Prior to iOS 5 if you wanted to maintain a particular order in a core data relationship, you had to create an additional index attribute for the entity and track this value manually. This was a royal pain and prone to errors. NSOrderedSet was introduced in iOS 5, it gives the benefit of items having an index like an array, but also having the added benefit of guaranteeing all items are unique

Even though NSOrderedSet has been around for a while, I couldn’t find any concrete examples of how this worked in a modern Swift application. What I did find, was many cases where NSOrderedSet was not behaving or working as expected. It seems like the crux of the problem was when you create a NSManagedObject subclass the generated accessors were not implemented correctly or not implemented at all.

The only real solution is to create your own accessors in the NSManagedObject subclass.

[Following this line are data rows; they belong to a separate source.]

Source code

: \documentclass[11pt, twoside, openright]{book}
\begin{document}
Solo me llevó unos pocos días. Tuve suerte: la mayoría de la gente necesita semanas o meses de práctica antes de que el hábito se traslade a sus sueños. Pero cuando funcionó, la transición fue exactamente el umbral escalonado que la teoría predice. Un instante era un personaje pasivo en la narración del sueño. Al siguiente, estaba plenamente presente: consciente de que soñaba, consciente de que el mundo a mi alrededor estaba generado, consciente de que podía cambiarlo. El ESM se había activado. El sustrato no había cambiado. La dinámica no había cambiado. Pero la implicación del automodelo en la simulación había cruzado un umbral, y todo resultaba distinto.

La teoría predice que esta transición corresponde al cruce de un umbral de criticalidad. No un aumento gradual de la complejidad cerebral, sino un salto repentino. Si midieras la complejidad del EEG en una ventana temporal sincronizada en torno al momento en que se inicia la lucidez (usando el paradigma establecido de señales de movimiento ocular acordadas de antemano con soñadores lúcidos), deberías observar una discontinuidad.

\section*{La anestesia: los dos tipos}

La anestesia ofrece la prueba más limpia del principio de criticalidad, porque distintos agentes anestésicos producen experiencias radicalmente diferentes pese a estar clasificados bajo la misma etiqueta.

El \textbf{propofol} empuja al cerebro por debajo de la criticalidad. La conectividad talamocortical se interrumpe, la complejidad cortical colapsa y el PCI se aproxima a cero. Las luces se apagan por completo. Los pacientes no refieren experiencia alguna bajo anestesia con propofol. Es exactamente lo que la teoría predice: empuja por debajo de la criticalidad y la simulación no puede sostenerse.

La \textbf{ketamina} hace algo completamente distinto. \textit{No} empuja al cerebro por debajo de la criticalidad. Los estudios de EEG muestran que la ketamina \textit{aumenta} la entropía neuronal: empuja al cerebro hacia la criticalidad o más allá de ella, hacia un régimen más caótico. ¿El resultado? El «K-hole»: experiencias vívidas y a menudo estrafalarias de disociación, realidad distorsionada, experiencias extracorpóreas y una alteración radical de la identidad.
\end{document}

In order to do this we access a mutable copy of the ordered set using mutableOrderedSetValueForKey(_:)

Returns a mutable ordered set that provides read-write access to the uniquing ordered to-many relationship specified by a given key.

So, we can declare a private method in our NSManagedObject subclass to return a NSMutableOrderedSet.

@NSManaged public private(set) var subItems: NSOrderedSet

private var mutableSubItems: NSMutableOrderedSet {
   return mutableOrderedSetValueForKey("subItems")
}

Then we can create the necessary accessors like so;

public func indexOfObject(item: SubItem) -> Int {
    return mutableSubItems.indexOfObject(item)
}

public func insertObject(item: SubItem, index: Int) {
    mutableSubItems.insertObject(SubItem, atIndex: index)
}

public func moveObject(item: SubItem, indexes: NSIndexSet, toIndex: Int) {
    mutableSubItems.moveObjectsAtIndexes(indexes, toIndex: toIndex)
}

This is just a small sample of the accessors you can create, you can review all the methods available in NSMutableOrderedSet to create more.